:: Supplied data ::
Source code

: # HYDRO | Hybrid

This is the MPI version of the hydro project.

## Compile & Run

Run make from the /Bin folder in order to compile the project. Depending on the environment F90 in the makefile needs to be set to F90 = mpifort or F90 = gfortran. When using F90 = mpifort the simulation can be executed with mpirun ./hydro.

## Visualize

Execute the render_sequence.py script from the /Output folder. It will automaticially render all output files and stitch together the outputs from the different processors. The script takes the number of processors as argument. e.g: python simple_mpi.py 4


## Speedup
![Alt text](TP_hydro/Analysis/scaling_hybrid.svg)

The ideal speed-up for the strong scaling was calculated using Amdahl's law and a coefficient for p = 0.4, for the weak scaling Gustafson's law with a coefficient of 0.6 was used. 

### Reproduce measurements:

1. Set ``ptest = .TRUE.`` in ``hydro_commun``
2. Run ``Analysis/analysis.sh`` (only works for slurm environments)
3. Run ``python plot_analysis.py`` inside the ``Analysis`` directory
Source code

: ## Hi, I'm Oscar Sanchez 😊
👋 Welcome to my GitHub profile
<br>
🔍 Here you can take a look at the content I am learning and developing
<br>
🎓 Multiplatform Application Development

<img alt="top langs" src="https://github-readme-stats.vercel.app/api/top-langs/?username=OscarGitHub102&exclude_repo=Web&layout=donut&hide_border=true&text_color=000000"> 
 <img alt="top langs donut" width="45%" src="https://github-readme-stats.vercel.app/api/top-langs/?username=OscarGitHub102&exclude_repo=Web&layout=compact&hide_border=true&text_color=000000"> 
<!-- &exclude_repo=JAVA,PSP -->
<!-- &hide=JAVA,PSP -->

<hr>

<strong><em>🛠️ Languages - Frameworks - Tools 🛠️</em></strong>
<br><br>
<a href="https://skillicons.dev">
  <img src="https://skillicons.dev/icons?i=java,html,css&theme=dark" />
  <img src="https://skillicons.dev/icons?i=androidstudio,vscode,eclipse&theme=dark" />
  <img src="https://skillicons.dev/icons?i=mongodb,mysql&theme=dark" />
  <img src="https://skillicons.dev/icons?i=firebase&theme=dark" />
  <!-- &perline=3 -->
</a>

:: Exercise prompt ::
Copy out every line of the data in which the word "Analysis" is found.

:: Task response ::
![Alt text](TP_hydro/Analysis/scaling_hybrid.svg)
2. Run ``Analysis/analysis.sh`` (only works for slurm environments)
3. Run ``python plot_analysis.py`` inside the ``Analysis`` directory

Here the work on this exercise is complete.